Exercise materials:
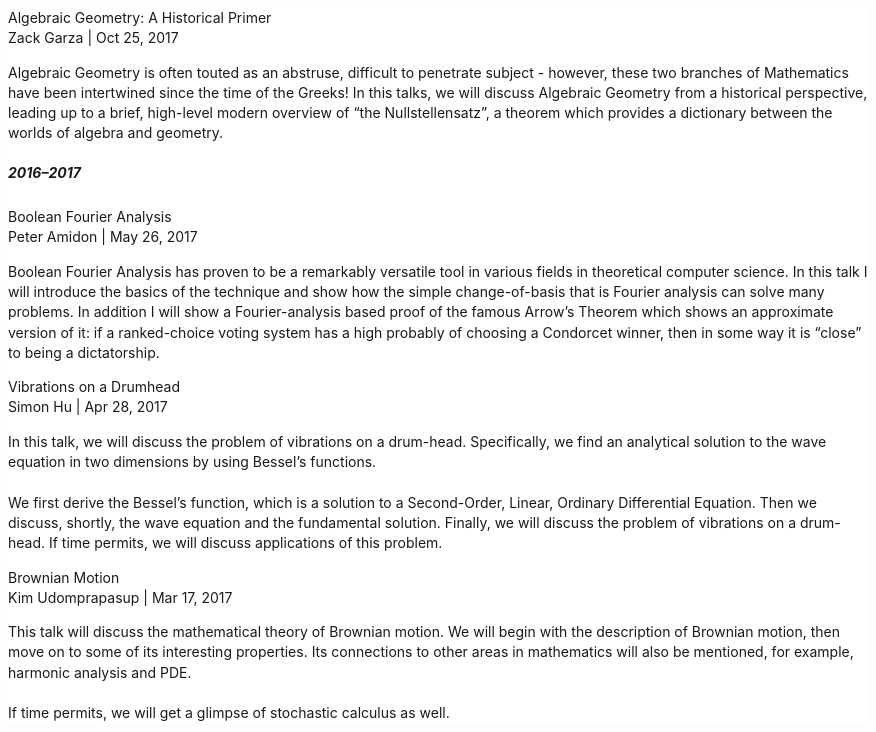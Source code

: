 <div class="title">Algebraic Geometry: A Historical Primer</div>
<div class="speaker">Zack Garza | Oct 25, 2017</div>
<p class="description">
    Algebraic Geometry is often touted as an abstruse, difficult to
    penetrate subject - however, these two branches of Mathematics have
    been intertwined since the time of the Greeks! In this talks, we
    will discuss Algebraic Geometry from a historical perspective,
    leading up to a brief, high-level modern overview of “the
    Nullstellensatz”, a theorem which provides a dictionary between the
    worlds of algebra and geometry.
</p>

<h5>2016–2017</h5>
<div class="title">Boolean Fourier Analysis</div>
<div class="speaker">Peter Amidon | May 26, 2017</div>
<p class="description">
    Boolean Fourier Analysis has proven to be a remarkably versatile
    tool in various fields in theoretical computer science. In this talk
    I will introduce the basics of the technique and show how the simple
    change-of-basis that is Fourier analysis can solve many problems. In
    addition I will show a Fourier-analysis based proof of the famous
    Arrow’s Theorem which shows an approximate version of it: if a
    ranked-choice voting system has a high probably of choosing a
    Condorcet winner, then in some way it is “close” to being a
    dictatorship.
</p>

<div class="title">Vibrations on a Drumhead</div>
<div class="speaker">Simon Hu | Apr 28, 2017</div>
<p class="description">
    In this talk, we will discuss the problem of vibrations on a
    drum-head. Specifically, we find an analytical solution to the wave
    equation in two dimensions by using Bessel’s functions.<br>
    <br>
    We first derive the Bessel’s function, which is a solution to a
    Second-Order, Linear, Ordinary Differential Equation. Then we
    discuss, shortly, the wave equation and the fundamental solution.
    Finally, we will discuss the problem of vibrations on a drum-head.
    If time permits, we will discuss applications of this problem.
</p>

<div class="title">Brownian Motion</div>
<div class="speaker">Kim Udomprapasup | Mar 17, 2017</div>
<p class="description">
    This talk will discuss the mathematical theory of Brownian motion.
    We will begin with the description of Brownian motion, then move on
    to some of its interesting properties. Its connections to other
    areas in mathematics will also be mentioned, for example, harmonic
    analysis and PDE.<br>
    <br>
    If time permits, we will get a glimpse of stochastic calculus as
    well.
</p>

What the task asks:
In the records above, find the lines holding "will". Copy each one.

Exercise answer:
    will discuss Algebraic Geometry from a historical perspective,
    I will introduce the basics of the technique and show how the simple
    addition I will show a Fourier-analysis based proof of the famous
    In this talk, we will discuss the problem of vibrations on a
    Finally, we will discuss the problem of vibrations on a drum-head.
    If time permits, we will discuss applications of this problem.
    This talk will discuss the mathematical theory of Brownian motion.
    We will begin with the description of Brownian motion, then move on
    areas in mathematics will also be mentioned, for example, harmonic
    If time permits, we will get a glimpse of stochastic calculus as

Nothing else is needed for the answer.